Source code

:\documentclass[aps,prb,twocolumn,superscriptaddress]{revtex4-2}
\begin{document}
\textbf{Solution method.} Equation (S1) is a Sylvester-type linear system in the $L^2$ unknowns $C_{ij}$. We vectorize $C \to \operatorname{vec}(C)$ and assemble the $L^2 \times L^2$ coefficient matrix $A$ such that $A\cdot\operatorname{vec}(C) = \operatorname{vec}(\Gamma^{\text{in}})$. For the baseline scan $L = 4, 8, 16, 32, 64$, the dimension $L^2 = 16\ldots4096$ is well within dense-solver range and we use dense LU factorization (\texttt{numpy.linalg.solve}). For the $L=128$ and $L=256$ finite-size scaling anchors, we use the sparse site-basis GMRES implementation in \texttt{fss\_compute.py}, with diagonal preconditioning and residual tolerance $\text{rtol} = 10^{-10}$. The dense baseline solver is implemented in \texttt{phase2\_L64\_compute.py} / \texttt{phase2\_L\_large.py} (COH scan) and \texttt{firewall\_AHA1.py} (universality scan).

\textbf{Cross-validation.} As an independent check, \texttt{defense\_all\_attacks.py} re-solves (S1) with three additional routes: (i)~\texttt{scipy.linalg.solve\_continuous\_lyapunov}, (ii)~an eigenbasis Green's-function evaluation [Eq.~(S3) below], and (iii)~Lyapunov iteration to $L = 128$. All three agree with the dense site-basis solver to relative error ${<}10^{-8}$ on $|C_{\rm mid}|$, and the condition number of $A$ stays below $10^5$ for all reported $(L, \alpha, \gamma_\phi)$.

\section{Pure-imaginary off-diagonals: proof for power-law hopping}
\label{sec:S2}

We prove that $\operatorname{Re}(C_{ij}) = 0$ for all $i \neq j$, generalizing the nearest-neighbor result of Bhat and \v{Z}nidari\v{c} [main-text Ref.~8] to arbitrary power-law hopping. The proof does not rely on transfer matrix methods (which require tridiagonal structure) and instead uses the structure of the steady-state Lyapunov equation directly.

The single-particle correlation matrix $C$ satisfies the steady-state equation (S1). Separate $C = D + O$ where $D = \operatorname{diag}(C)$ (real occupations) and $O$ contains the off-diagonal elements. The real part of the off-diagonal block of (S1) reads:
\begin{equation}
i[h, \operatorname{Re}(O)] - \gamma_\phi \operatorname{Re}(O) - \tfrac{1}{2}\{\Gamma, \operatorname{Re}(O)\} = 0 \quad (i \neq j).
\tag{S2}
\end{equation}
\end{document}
⁂
Exercise description: Every line containing the word "linalg" should be copied from the material.

Your response:
\textbf{Solution method.} Equation (S1) is a Sylvester-type linear system in the $L^2$ unknowns $C_{ij}$. We vectorize $C \to \operatorname{vec}(C)$ and assemble the $L^2 \times L^2$ coefficient matrix $A$ such that $A\cdot\operatorname{vec}(C) = \operatorname{vec}(\Gamma^{\text{in}})$. For the baseline scan $L = 4, 8, 16, 32, 64$, the dimension $L^2 = 16\ldots4096$ is well within dense-solver range and we use dense LU factorization (\texttt{numpy.linalg.solve}). For the $L=128$ and $L=256$ finite-size scaling anchors, we use the sparse site-basis GMRES implementation in \texttt{fss\_compute.py}, with diagonal preconditioning and residual tolerance $\text{rtol} = 10^{-10}$. The dense baseline solver is implemented in \texttt{phase2\_L64\_compute.py} / \texttt{phase2\_L\_large.py} (COH scan) and \texttt{firewall\_AHA1.py} (universality scan).
\textbf{Cross-validation.} As an independent check, \texttt{defense\_all\_attacks.py} re-solves (S1) with three additional routes: (i)~\texttt{scipy.linalg.solve\_continuous\_lyapunov}, (ii)~an eigenbasis Green's-function evaluation [Eq.~(S3) below], and (iii)~Lyapunov iteration to $L = 128$. All three agree with the dense site-basis solver to relative error ${<}10^{-8}$ on $|C_{\rm mid}|$, and the condition number of $A$ stays below $10^5$ for all reported $(L, \alpha, \gamma_\phi)$.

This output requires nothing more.